2. Find Available Openings
Once you have your goals set, you can begin searching for openings to apply for a Ph.D. program. A program may be accepting new students, but that doesn’t mean every faculty member can put you on their list. You don’t want to waste your time and money on programs that aren’t accepting.
If you find someone you’d like to work with, send an email explaining why you want to work with them. An email never hurts, and you may get a more defined answer as to whether you should spend your time applying or not.
Even if a school has an opening, it won’t be worth your effort if there’s no one there who can supervise your work. If you need further help, reach out to an undergrad professor or mentor who knows you well.
There’s no such thing as too much research when it comes to applying for grad school. As you curate your list of potential programs and advisors, you might notice your list getting long. Of course, you probably won’t be applying to every program available.
Begin researching these programs beyond what you currently know about them. You need to narrow down the list enough so that you’re not overwhelmed by hundreds of applications. However, don’t just narrow it down to one or two — just narrow it down to places you would consider.
For these programs, make sure you have the qualifications, make a note of the deadline and ensure there’s a professor that will work with you.
4. Start Applying Early
As soon as you have your list, start the applications. Ph.D. applications tend to be pretty involved, and there is more to it than just a high school transcript and essay about why you’re applying.
Take your time applying. Deadlines for Ph.D. programs tend to be the fall before you would begin your program. Therefore, start your applications the spring before that, which would be about 1.5 years before the program begins.

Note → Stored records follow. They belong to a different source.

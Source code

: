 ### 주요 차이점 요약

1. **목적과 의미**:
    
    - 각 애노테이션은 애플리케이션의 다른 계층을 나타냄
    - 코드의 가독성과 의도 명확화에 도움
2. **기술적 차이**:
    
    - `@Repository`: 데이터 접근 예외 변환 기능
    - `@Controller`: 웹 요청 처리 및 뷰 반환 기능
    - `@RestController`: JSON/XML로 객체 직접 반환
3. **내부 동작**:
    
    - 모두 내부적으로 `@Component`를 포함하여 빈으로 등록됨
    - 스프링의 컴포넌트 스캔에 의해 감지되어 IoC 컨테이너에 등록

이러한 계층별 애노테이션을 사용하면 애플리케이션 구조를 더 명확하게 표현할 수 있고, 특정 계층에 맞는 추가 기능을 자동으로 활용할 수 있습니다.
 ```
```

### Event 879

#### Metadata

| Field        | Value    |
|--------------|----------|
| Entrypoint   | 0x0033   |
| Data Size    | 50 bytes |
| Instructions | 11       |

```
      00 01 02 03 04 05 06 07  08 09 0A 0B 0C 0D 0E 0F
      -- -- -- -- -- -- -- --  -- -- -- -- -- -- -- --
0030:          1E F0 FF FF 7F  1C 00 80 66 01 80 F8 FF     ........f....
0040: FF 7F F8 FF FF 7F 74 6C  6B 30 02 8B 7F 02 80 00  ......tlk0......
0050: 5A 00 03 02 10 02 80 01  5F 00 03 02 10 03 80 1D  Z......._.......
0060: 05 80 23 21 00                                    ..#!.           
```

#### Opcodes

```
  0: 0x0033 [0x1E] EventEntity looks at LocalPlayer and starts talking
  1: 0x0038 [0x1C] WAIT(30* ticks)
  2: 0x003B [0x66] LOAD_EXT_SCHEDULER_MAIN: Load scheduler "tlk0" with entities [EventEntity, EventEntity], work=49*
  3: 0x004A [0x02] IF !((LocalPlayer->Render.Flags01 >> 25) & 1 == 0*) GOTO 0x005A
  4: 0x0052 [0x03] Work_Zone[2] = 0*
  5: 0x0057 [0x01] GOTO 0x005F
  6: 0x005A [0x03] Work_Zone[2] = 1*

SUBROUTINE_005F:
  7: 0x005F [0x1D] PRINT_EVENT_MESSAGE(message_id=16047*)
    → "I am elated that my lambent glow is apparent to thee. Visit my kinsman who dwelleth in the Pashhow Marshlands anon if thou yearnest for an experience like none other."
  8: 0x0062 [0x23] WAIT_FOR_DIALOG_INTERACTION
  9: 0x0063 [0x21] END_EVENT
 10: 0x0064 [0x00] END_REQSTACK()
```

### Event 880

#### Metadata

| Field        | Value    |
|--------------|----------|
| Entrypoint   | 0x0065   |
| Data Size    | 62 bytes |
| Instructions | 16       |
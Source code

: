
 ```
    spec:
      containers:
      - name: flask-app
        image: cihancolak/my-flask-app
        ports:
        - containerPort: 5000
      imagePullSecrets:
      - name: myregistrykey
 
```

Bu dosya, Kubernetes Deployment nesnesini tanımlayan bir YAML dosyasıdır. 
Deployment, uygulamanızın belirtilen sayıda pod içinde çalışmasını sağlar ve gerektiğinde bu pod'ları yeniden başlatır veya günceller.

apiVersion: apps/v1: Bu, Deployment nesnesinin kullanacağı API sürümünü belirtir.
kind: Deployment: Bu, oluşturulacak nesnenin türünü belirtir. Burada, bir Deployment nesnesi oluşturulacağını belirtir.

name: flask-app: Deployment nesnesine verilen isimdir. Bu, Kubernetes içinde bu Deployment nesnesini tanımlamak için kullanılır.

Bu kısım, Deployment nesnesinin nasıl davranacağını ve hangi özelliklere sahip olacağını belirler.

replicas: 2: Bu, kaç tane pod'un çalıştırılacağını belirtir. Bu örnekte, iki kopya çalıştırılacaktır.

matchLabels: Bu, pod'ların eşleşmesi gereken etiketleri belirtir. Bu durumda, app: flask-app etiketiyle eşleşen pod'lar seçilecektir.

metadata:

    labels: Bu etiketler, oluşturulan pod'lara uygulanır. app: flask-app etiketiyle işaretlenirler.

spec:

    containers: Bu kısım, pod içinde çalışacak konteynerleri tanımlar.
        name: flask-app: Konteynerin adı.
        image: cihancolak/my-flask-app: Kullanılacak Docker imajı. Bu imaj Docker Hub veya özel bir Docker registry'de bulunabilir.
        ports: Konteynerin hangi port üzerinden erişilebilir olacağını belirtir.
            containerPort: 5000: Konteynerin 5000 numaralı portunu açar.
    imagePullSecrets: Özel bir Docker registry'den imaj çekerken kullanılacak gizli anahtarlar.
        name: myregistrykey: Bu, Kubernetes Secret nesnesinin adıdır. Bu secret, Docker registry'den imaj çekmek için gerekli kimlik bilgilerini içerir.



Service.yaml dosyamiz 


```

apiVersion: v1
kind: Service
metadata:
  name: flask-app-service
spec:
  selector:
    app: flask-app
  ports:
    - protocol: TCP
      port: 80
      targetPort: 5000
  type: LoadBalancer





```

The more time you spend on your applications, the better your chances will be of getting accepted. A rushed application will be mediocre comparatively.
5. Ask for References and Letters
When you start applying for graduate programs, you can also begin asking potential references for letters. Typically, these references are professors from undergrad or a master’s program.
Remember that the people you’re likely asking for letters are busy. Professors have to teach classes and grade papers. They need time to gather their thoughts about you for a good recommendation letter.
This is courteous to the professor, and it will allow for a better letter of recommendation for you, which can increase your chances of being accepted to the program.
6. Gather Your Materials
As a part of your application process, you’ll need a list of documents to submit. Here are some of the typical requirements:
- Personal Statement: You should have a statement of purpose as to why you’re applying for a Ph.D., future career plans and interests.
- Research Proposal: Your area of study is unique to you, and you should have a prepared research proposal clearly defining your intent for pursuing a Ph.D.
- Academic CV: This is like a resume for your academics, outlining your scholarly accomplishments and studies.
- Writing Sample: One necessity for a Ph.D. is knowing how to write and write well in your area of study.
- References and Letters: Have all of your reference information and letters readily available when you apply.
- Test Scores: Standardized test scores, like the Graduate Record Exam (GRE), are usually required for Ph.D. programs.
- Language Proficiency: Some programs may require you to be proficient in a language that is not your own.
- Transcripts: You’ll be required to submit official transcripts from your higher education career.
There may be other requirements depending on the program, but have all of these prepared when you submit applications.
You’re Almost There, Doctor!
Once you’ve submitted your applications, wait for those acceptances to come your way. Preparing well in advance sets you up for success. With these tips, the process of applying for a Ph.D. program should be less stressful and provide you with a clearer picture of what you need to do to get your doctorate.